## What the task requires
Every entry must be transcribed exactly. Pictures are not part of the copy.

## Saved data entries
--------------------
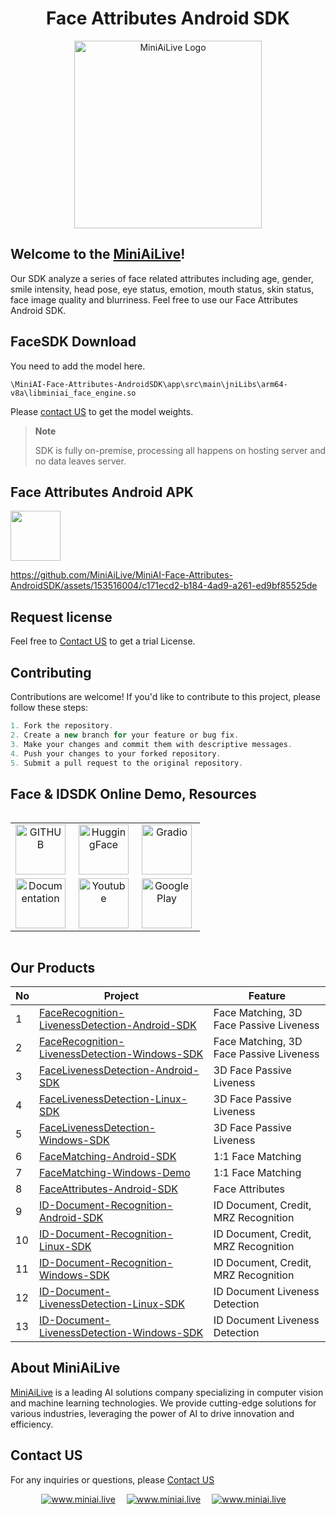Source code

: <div align="center">
   <h1>Face Attributes Android SDK</h1>
   <img src=https://miniai.live/wp-content/uploads/2024/02/logo_name-1-768x426-1.png alt="MiniAiLive Logo"
   width="300">
</div>

## Welcome to the [MiniAiLive](https://www.miniai.live/)!
Our SDK analyze a series of face related attributes including age, gender, smile intensity, head pose, eye status, emotion, mouth status, skin status, face image quality and blurriness.
Feel free to use our Face Attributes Android SDK.

## FaceSDK Download
You need to add the model here. 
```
\MiniAI-Face-Attributes-AndroidSDK\app\src\main\jniLibs\arm64-v8a\libminiai_face_engine.so
```
Please [contact US](https://www.miniai.live/contact/) to get the model weights.

> **Note**
>
> SDK is fully on-premise, processing all happens on hosting server and no data leaves server.

## Face Attributes Android APK

<a href="https://play.google.com/store/apps/details?id=com.miniai.miniailivefaceattribute" target="_blank">
  <img alt="" src="https://user-images.githubusercontent.com/125717930/230804673-17c99e7d-6a21-4a64-8b9e-a465142da148.png" height=80/>
</a>

https://github.com/MiniAiLive/MiniAI-Face-Attributes-AndroidSDK/assets/153516004/c171ecd2-b184-4ad9-a261-ed9bf85525de

## Request license
Feel free to [Contact US](https://www.miniai.live/contact/)  to get a trial License.

## Contributing
Contributions are welcome! If you'd like to contribute to this project, please follow these steps:
```java 
1. Fork the repository.
2. Create a new branch for your feature or bug fix.
3. Make your changes and commit them with descriptive messages.
4. Push your changes to your forked repository.
5. Submit a pull request to the original repository.
```

## Face & IDSDK Online Demo, Resources
<div style="display: flex; justify-content: center; align-items: center;"> 
   <table style="text-align: center;">
      <tr>
         <td style="text-align: center; vertical-align: middle;"><a href="https://github.com/MiniAiLive"><img src="https://miniai.live/wp-content/uploads/2024/10/github-300x95.png" style="height: 80px; margin-right: 5px;" title="GITHUB"/></a></td> 
         <td style="text-align: center; vertical-align: middle;"><a href="https://huggingface.co/MiniAiLive"><img src="https://miniai.live/wp-content/uploads/2024/10/huggingface-300x88.png" style="height: 80px; margin-right: 5px;" title="HuggingFace"/></a></td> 
         <td style="text-align: center; vertical-align: middle;"><a href="https://demo.miniai.live"><img src="https://www.gradio.app/_app/immutable/assets/gradio.CHB5adID.svg" style="height: 80px; margin-right: 5px;" title="Gradio"/></a></td> 
      </tr> 
      <tr>
         <td style="text-align: center; vertical-align: middle;"><a href="https://docs.miniai.live/"><img src="https://miniai.live/wp-content/uploads/2024/10/a-300x70.png" style="height: 80px; margin-right: 5px;" title="Documentation"/></a></td> 
         <td style="text-align: center; vertical-align: middle;"><a href="https://www.youtube.com/@miniailive"><img src="https://miniai.live/wp-content/uploads/2024/10/Untitled-1-300x70.png" style="height: 80px; margin-right: 5px;" title="Youtube"/></a></td> 
         <td style="text-align: center; vertical-align: middle;"><a href="https://play.google.com/store/apps/dev?id=5831076207730531667"><img src="https://miniai.live/wp-content/uploads/2024/10/googleplay-300x62.png" style="height: 80px; margin-right: 5px;" title="Google Play"/></a></td>
      </tr>
   </table>
</div>

## Our Products
No | Project | Feature
---|---|---|
1 | [FaceRecognition-LivenessDetection-Android-SDK](https://github.com/MiniAiLive/FaceRecognition-LivenessDetection) | Face Matching, 3D Face Passive Liveness
2 | [FaceRecognition-LivenessDetection-Windows-SDK](https://github.com/MiniAiLive/FaceRecognition-LivenessDetection-Windows-SDK) | Face Matching, 3D Face Passive Liveness
3 | [FaceLivenessDetection-Android-SDK](https://github.com/MiniAiLive/FaceLivenessDetection-Android-SDK) | 3D Face Passive Liveness
4 | [FaceLivenessDetection-Linux-SDK](https://github.com/MiniAiLive/FaceLivenessDetection-Linux-SDK) | 3D Face Passive Liveness
5 | [FaceLivenessDetection-Windows-SDK](https://github.com/MiniAiLive/FaceLivenessDetection-Windows-SDK) | 3D Face Passive Liveness
6 | [FaceMatching-Android-SDK](https://github.com/MiniAiLive/FaceMatching-Android-SDK) | 1:1 Face Matching
7 | [FaceMatching-Windows-Demo](https://github.com/MiniAiLive/FaceMatching-Windows-Demo) | 1:1 Face Matching
8 | [FaceAttributes-Android-SDK](https://github.com/MiniAiLive/FaceAttributes-Android-SDK) | Face Attributes
9 | [ID-Document-Recognition-Android-SDK](https://github.com/MiniAiLive/ID-Document-Recognition-Android-SDK) | ID Document, Credit, MRZ Recognition
10 | [ID-Document-Recognition-Linux-SDK](https://github.com/MiniAiLive/ID-Document-Recognition-Linux-SDK) | ID Document, Credit, MRZ Recognition
11 | [ID-Document-Recognition-Windows-SDK](https://github.com/MiniAiLive/ID-Document-Recognition-Windows-SDK) | ID Document, Credit, MRZ Recognition
12 | [ID-Document-LivenessDetection-Linux-SDK](https://github.com/MiniAiLive/ID-Document-LivenessDetection-Linux-SDK) | ID Document Liveness Detection
13 | [ID-Document-LivenessDetection-Windows-SDK](https://github.com/MiniAiLive/ID-Document-LivenessDetection-Windows-SDK) | ID Document Liveness Detection

## About MiniAiLive
[MiniAiLive](https://www.miniai.live/) is a leading AI solutions company specializing in computer vision and machine learning technologies. We provide cutting-edge solutions for various industries, leveraging the power of AI to drive innovation and efficiency.

## Contact US
For any inquiries or questions, please [Contact US](https://www.miniai.live/contact/)

<p align="center">
<a target="_blank" href="https://t.me/Contact_MiniAiLive"><img src="https://img.shields.io/badge/telegram-@MiniAiLive-blue.svg?logo=telegram" alt="www.miniai.live"></a>&emsp;
<a target="_blank" href="https://wa.me/+19162702374"><img src="https://img.shields.io/badge/whatsapp-MiniAiLive-blue.svg?logo=whatsapp" alt="www.miniai.live"></a>&emsp;
<a target="_blank" href="https://join.skype.com/invite/ltQEVDmVddTe"><img src="https://img.shields.io/badge/skype-MiniAiLive-blue.svg?logo=skype" alt="www.miniai.live"></a>&emsp;
</p>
--------------------
## Written response
Source code

: <div align="center">
   <h1>Face Attributes Android SDK</h1>
   <img src=https://miniai.live/wp-content/uploads/2024/02/logo_name-1-768x426-1.png alt="MiniAiLive Logo"
   width="300">
</div>

## Welcome to the [MiniAiLive](https://www.miniai.live/)!
Our SDK analyze a series of face related attributes including age, gender, smile intensity, head pose, eye status, emotion, mouth status, skin status, face image quality and blurriness.
Feel free to use our Face Attributes Android SDK.

## FaceSDK Download
You need to add the model here. 
```
\MiniAI-Face-Attributes-AndroidSDK\app\src\main\jniLibs\arm64-v8a\libminiai_face_engine.so
```
Please [contact US](https://www.miniai.live/contact/) to get the model weights.

> **Note**
>
> SDK is fully on-premise, processing all happens on hosting server and no data leaves server.

## Face Attributes Android APK

<a href="https://play.google.com/store/apps/details?id=com.miniai.miniailivefaceattribute" target="_blank">
  <img alt="" src="https://user-images.githubusercontent.com/125717930/230804673-17c99e7d-6a21-4a64-8b9e-a465142da148.png" height=80/>
</a>

https://github.com/MiniAiLive/MiniAI-Face-Attributes-AndroidSDK/assets/153516004/c171ecd2-b184-4ad9-a261-ed9bf85525de

## Request license
Feel free to [Contact US](https://www.miniai.live/contact/)  to get a trial License.

## Contributing
Contributions are welcome! If you'd like to contribute to this project, please follow these steps:
```java 
1. Fork the repository.
2. Create a new branch for your feature or bug fix.
3. Make your changes and commit them with descriptive messages.
4. Push your changes to your forked repository.
5. Submit a pull request to the original repository.
```

## Face & IDSDK Online Demo, Resources
<div style="display: flex; justify-content: center; align-items: center;"> 
   <table style="text-align: center;">
      <tr>
         <td style="text-align: center; vertical-align: middle;"><a href="https://github.com/MiniAiLive"><img src="https://miniai.live/wp-content/uploads/2024/10/github-300x95.png" style="height: 80px; margin-right: 5px;" title="GITHUB"/></a></td> 
         <td style="text-align: center; vertical-align: middle;"><a href="https://huggingface.co/MiniAiLive"><img src="https://miniai.live/wp-content/uploads/2024/10/huggingface-300x88.png" style="height: 80px; margin-right: 5px;" title="HuggingFace"/></a></td> 
         <td style="text-align: center; vertical-align: middle;"><a href="https://demo.miniai.live"><img src="https://www.gradio.app/_app/immutable/assets/gradio.CHB5adID.svg" style="height: 80px; margin-right: 5px;" title="Gradio"/></a></td> 
      </tr> 
      <tr>
         <td style="text-align: center; vertical-align: middle;"><a href="https://docs.miniai.live/"><img src="https://miniai.live/wp-content/uploads/2024/10/a-300x70.png" style="height: 80px; margin-right: 5px;" title="Documentation"/></a></td> 
         <td style="text-align: center; vertical-align: middle;"><a href="https://www.youtube.com/@miniailive"><img src="https://miniai.live/wp-content/uploads/2024/10/Untitled-1-300x70.png" style="height: 80px; margin-right: 5px;" title="Youtube"/></a></td> 
         <td style="text-align: center; vertical-align: middle;"><a href="https://play.google.com/store/apps/dev?id=5831076207730531667"><img src="https://miniai.live/wp-content/uploads/2024/10/googleplay-300x62.png" style="height: 80px; margin-right: 5px;" title="Google Play"/></a></td>
      </tr>
   </table>
</div>

## Our Products
No | Project | Feature
---|---|---|
1 | [FaceRecognition-LivenessDetection-Android-SDK](https://github.com/MiniAiLive/FaceRecognition-LivenessDetection) | Face Matching, 3D Face Passive Liveness
2 | [FaceRecognition-LivenessDetection-Windows-SDK](https://github.com/MiniAiLive/FaceRecognition-LivenessDetection-Windows-SDK) | Face Matching, 3D Face Passive Liveness
3 | [FaceLivenessDetection-Android-SDK](https://github.com/MiniAiLive/FaceLivenessDetection-Android-SDK) | 3D Face Passive Liveness
4 | [FaceLivenessDetection-Linux-SDK](https://github.com/MiniAiLive/FaceLivenessDetection-Linux-SDK) | 3D Face Passive Liveness
5 | [FaceLivenessDetection-Windows-SDK](https://github.com/MiniAiLive/FaceLivenessDetection-Windows-SDK) | 3D Face Passive Liveness
6 | [FaceMatching-Android-SDK](https://github.com/MiniAiLive/FaceMatching-Android-SDK) | 1:1 Face Matching
7 | [FaceMatching-Windows-Demo](https://github.com/MiniAiLive/FaceMatching-Windows-Demo) | 1:1 Face Matching
8 | [FaceAttributes-Android-SDK](https://github.com/MiniAiLive/FaceAttributes-Android-SDK) | Face Attributes
9 | [ID-Document-Recognition-Android-SDK](https://github.com/MiniAiLive/ID-Document-Recognition-Android-SDK) | ID Document, Credit, MRZ Recognition
10 | [ID-Document-Recognition-Linux-SDK](https://github.com/MiniAiLive/ID-Document-Recognition-Linux-SDK) | ID Document, Credit, MRZ Recognition
11 | [ID-Document-Recognition-Windows-SDK](https://github.com/MiniAiLive/ID-Document-Recognition-Windows-SDK) | ID Document, Credit, MRZ Recognition
12 | [ID-Document-LivenessDetection-Linux-SDK](https://github.com/MiniAiLive/ID-Document-LivenessDetection-Linux-SDK) | ID Document Liveness Detection
13 | [ID-Document-LivenessDetection-Windows-SDK](https://github.com/MiniAiLive/ID-Document-LivenessDetection-Windows-SDK) | ID Document Liveness Detection

## About MiniAiLive
[MiniAiLive](https://www.miniai.live/) is a leading AI solutions company specializing in computer vision and machine learning technologies. We provide cutting-edge solutions for various industries, leveraging the power of AI to drive innovation and efficiency.

## Contact US
For any inquiries or questions, please [Contact US](https://www.miniai.live/contact/)

<p align="center">
<a target="_blank" href="https://t.me/Contact_MiniAiLive"><img src="https://img.shields.io/badge/telegram-@MiniAiLive-blue.svg?logo=telegram" alt="www.miniai.live"></a>&emsp;
<a target="_blank" href="https://wa.me/+19162702374"><img src="https://img.shields.io/badge/whatsapp-MiniAiLive-blue.svg?logo=whatsapp" alt="www.miniai.live"></a>&emsp;
<a target="_blank" href="https://join.skype.com/invite/ltQEVDmVddTe"><img src="https://img.shields.io/badge/skype-MiniAiLive-blue.svg?logo=skype" alt="www.miniai.live"></a>&emsp;
</p>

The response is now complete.